Could the lines from the top of the material to the line that contains "ExpressJS: Running on the top of NodeJS\" be retyped exactly, both included and pictures omitted?

(RECORDS FOR PROCESSING)

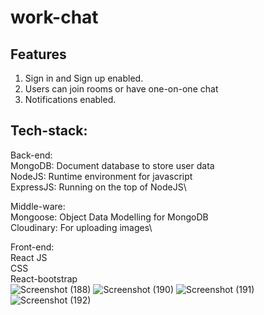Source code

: # work-chat
## Features
  1. Sign in and Sign up enabled.
  2. Users can join rooms or have one-on-one chat
  3. Notifications enabled.
 
## Tech-stack:
   Back-end:\
   MongoDB: Document database to store user data\
   NodeJS: Runtime environment for javascript\
   ExpressJS: Running on the top of NodeJS\
  
   Middle-ware:\
   Mongoose: Object Data Modelling for MongoDB\
   Cloudinary: For uploading images\
  
   Front-end:\
   React JS\
   CSS\
   React-bootstrap\
  ![Screenshot (188)](https://user-images.githubusercontent.com/77921246/176799849-61239d9b-f6d4-4230-8ecf-2e3f20e252e1.png)
  ![Screenshot (190)](https://user-images.githubusercontent.com/77921246/176799859-1e4d158c-48f7-419f-bcf0-c1fdd91a2d2e.png)
  ![Screenshot (191)](https://user-images.githubusercontent.com/77921246/176799867-0c6960bc-b2f5-42f6-aa97-58bfbaa29c1a.png)
  ![Screenshot (192)](https://user-images.githubusercontent.com/77921246/176799880-a85b33d5-4d2c-487b-8df5-c301b9383629.png)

(End RECORDS FOR PROCESSING)

= ANSWER BELOW =
Source code

: # work-chat
## Features
  1. Sign in and Sign up enabled.
  2. Users can join rooms or have one-on-one chat
  3. Notifications enabled.
 
## Tech-stack:
   Back-end:\
   MongoDB: Document database to store user data\
   NodeJS: Runtime environment for javascript\
   ExpressJS: Running on the top of NodeJS\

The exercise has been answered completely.